━━━━━ Dataset content ━━━━━

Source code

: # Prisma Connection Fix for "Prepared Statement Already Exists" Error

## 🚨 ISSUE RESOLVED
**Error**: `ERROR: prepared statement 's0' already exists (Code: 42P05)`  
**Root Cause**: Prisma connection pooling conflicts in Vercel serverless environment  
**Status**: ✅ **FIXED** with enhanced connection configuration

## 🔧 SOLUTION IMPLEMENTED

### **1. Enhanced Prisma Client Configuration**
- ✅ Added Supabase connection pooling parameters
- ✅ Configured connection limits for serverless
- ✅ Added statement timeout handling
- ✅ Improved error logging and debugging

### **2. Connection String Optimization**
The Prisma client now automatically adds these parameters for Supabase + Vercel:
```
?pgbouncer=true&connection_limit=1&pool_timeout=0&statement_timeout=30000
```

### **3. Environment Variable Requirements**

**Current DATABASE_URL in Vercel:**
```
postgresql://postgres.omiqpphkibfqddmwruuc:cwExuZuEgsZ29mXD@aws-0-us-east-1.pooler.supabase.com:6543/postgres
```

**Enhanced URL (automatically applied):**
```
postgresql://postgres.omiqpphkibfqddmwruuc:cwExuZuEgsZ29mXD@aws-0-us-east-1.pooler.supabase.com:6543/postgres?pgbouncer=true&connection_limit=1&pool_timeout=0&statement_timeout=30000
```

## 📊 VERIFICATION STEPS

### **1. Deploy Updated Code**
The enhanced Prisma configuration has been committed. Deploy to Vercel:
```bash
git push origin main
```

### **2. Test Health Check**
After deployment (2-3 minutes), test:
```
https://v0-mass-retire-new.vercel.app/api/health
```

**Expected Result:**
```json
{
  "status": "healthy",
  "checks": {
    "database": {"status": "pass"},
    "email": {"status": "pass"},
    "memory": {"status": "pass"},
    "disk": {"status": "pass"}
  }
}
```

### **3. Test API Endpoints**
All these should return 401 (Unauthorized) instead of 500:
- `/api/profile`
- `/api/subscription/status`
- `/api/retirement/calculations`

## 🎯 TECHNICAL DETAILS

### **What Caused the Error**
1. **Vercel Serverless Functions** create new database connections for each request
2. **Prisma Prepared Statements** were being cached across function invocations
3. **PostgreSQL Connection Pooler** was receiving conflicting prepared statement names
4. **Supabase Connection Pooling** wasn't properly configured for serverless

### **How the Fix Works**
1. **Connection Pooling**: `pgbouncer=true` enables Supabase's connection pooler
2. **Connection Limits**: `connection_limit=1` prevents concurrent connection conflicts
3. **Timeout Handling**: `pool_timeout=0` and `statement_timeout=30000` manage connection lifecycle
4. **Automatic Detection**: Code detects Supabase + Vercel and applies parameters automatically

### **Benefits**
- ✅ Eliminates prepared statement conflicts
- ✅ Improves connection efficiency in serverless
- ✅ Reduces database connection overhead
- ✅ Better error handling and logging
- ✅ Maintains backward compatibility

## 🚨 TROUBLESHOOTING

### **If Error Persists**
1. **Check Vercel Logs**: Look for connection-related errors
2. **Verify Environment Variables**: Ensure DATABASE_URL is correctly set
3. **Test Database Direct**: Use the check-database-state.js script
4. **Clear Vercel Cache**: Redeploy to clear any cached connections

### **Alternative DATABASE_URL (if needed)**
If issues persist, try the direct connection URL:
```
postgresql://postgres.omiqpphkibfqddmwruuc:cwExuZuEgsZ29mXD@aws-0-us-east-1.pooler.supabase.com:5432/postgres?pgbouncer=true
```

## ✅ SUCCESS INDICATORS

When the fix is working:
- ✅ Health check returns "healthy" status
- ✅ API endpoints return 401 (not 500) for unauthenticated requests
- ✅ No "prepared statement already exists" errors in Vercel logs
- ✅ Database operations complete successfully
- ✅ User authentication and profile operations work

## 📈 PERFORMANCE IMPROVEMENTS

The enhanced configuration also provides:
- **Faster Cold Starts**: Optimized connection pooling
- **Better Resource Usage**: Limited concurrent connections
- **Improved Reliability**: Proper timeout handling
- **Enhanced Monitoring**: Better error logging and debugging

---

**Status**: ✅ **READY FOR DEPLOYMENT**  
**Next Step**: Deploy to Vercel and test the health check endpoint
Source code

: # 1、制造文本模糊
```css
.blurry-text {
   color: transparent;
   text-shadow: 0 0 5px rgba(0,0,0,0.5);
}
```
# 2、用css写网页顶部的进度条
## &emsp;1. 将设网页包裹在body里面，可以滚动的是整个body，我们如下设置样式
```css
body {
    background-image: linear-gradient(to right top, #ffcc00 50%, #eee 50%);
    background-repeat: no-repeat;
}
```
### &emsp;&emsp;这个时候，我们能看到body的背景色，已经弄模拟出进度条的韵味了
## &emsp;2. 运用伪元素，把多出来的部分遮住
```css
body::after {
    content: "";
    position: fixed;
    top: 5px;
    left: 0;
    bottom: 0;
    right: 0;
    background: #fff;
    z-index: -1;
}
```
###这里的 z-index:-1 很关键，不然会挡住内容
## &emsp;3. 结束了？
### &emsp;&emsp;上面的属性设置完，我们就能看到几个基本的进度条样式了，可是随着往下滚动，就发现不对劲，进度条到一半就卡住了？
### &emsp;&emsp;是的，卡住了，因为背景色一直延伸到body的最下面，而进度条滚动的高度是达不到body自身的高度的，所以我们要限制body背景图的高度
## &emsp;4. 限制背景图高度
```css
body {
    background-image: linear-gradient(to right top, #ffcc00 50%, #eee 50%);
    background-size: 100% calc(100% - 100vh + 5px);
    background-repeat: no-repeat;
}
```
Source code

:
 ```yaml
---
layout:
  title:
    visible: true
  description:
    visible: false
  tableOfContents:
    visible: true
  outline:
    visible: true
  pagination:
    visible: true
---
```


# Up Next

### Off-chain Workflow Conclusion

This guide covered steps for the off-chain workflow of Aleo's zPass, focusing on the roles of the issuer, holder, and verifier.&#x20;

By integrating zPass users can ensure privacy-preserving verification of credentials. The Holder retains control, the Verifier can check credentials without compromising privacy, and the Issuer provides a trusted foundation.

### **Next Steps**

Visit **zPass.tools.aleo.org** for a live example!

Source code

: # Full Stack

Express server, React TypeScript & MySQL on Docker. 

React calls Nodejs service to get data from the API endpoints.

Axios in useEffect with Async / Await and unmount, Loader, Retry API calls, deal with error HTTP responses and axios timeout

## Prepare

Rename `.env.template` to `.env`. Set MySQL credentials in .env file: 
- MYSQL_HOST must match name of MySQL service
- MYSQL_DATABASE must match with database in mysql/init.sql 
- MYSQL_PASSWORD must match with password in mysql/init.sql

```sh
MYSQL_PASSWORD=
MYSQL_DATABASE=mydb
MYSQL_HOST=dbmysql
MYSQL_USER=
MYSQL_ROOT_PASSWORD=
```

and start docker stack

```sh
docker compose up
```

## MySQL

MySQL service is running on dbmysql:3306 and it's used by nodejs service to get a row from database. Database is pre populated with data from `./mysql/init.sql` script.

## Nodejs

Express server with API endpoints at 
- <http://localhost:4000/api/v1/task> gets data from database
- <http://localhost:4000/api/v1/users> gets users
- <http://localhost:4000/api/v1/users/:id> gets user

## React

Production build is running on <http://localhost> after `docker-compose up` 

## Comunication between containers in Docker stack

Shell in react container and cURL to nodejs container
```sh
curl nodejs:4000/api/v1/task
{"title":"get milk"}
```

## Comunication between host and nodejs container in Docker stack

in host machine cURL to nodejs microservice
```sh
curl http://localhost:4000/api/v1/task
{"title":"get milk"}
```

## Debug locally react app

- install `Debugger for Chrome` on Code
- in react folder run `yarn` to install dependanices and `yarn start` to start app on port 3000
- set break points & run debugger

━━━━━

▶ _Task goal_: Pull out the lines above in which the word "pgbouncer" appears.

▶ _Written answer_:
?pgbouncer=true&connection_limit=1&pool_timeout=0&statement_timeout=30000
postgresql://postgres.omiqpphkibfqddmwruuc:cwExuZuEgsZ29mXD@aws-0-us-east-1.pooler.supabase.com:6543/postgres?pgbouncer=true&connection_limit=1&pool_timeout=0&statement_timeout=30000
1. **Connection Pooling**: `pgbouncer=true` enables Supabase's connection pooler
postgresql://postgres.omiqpphkibfqddmwruuc:cwExuZuEgsZ29mXD@aws-0-us-east-1.pooler.supabase.com:5432/postgres?pgbouncer=true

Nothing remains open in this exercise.